Appunto, il cibo: cosa c’è di etico nell’essere in mezzo a gente povera, ma povera sul serio, miserabile e pensare solo al proprio – abbondante, superfluo – sostentamento? Non il viaggiatore, ma il turista (in)consapevole non vede l’ora di tuffarsi nella modernità, in qualcosa che gli ricordi la casa. Nelle città ci sono i supermercati: ma quanti possono rifornirsene? Ci sono più commessi che clienti. “Finalmente un centro commerciale”! Anche se a casa ci si sta tutto l’anno, e qui non si dovrebbe portarsela dietro. Spendere meno per i propri vizi di occidentale, e dare il di più a chi è lì a chiederti una penna, un quaderno, a venderti due banane per non sentirsi un mendicante. Appena fuori città, dieci minuti e sei catapultato in un mondo di capanne di terra e paglia, donne colorate col secchio sulla testa, due capre, quattro galline che razzolano in comunione con tutti, nugoli di bambini polverosi che fanno ciao ciao. Non c’è uno steccato, non c’è proprietà privata su animali, cose e persone. Sembrano due mondi diversi, opposti e ti chiedi perché? Il mondo senza tempo e quello – un pochino, solo un pochino – più…”civilizzato”. Perché gli altri sono… incivili. “A cosa pensano quei bambini che vedono arrivare una carovana di stranieri che fa cose strane (per loro) e tira fuori un sacco di cose inutili (per loro) e che magari stenta a sorridere?” si chiede l’amica Barbara. “Cosa vorrebbero dirci? Forse ci insegnerebbero a essere più sereni”. Forse, se non fossero malati e affamati. Gli ignoranti, i decadenti siamo noi, vecchi bianchi. Se loro ci appaiono figli prodighi incapaci di far fruttare i talenti, noi siamo i ricchi Epuloni che ci laviamo la coscienza con un po’ di carità pelosa.

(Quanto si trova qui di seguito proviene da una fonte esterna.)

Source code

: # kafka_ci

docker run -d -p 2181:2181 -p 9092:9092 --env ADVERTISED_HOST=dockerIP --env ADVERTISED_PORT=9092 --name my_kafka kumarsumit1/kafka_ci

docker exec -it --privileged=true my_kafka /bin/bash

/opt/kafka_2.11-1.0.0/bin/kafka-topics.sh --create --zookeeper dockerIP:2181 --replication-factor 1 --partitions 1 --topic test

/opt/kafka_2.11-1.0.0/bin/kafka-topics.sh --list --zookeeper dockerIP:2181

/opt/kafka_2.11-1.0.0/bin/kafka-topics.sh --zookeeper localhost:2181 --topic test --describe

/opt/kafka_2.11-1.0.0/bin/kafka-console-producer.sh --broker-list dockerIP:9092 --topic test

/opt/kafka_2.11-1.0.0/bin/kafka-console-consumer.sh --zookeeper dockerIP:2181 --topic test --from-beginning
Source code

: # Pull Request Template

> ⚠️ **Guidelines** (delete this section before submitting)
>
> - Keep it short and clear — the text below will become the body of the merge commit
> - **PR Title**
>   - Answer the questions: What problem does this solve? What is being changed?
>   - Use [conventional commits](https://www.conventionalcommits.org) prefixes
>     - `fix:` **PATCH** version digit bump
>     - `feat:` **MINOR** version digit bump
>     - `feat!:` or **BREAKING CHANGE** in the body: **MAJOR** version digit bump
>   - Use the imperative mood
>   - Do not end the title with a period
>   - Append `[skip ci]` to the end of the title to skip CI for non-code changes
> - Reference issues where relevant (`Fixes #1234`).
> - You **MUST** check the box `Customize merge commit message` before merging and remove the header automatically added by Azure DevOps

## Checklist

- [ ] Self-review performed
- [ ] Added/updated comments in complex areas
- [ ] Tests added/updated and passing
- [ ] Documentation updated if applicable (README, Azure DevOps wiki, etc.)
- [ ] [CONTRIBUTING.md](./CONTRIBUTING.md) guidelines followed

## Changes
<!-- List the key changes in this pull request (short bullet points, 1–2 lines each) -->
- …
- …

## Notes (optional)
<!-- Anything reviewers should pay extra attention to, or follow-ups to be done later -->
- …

Senza esagerare coi pistolotti – giusto restando in tema evangelico, tutti abbiamo una trave nell’occhio – il senso dell’Africa è nella semplicità, non quella di chi è sempliciotto, ma nell’essenzialità delle cose, della vita, dell’oggi: anche perché lì il domani… C’è un sentore di libertà mentale pari a quello dei leoni liberi dalle gabbie, ciascuno nel proprio mondo. C’è una memoria ancestrale a cui apparteniamo tutti (che ci piaccia o meno i nostri antenati venivano da lì), una dignità che si riflette negli occhi liquidi di una piccina venditrice di carbone triste come lei, o nello sguardo fiero e gentile, nel portamento nobile e paziente della brava guida, vera essenza dell’Africa. Un inno alla terra dalla quale siamo venuti e alla quale torneremo.